__Task brief__:
Locate every line below that contains the word "piirin" and copy it.

__Data__:
┌──

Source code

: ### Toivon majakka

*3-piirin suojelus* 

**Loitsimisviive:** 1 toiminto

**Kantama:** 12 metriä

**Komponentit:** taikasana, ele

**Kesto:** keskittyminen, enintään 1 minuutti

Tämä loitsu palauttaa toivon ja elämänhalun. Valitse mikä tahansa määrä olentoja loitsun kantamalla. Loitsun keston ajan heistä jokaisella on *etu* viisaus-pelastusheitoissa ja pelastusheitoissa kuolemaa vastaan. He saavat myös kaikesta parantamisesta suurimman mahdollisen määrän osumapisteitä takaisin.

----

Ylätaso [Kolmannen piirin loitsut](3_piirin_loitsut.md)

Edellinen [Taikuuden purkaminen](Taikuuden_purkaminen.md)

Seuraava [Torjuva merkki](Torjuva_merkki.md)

└──

__Result for this exercise__:
*3-piirin suojelus* 
Ylätaso [Kolmannen piirin loitsut](3_piirin_loitsut.md)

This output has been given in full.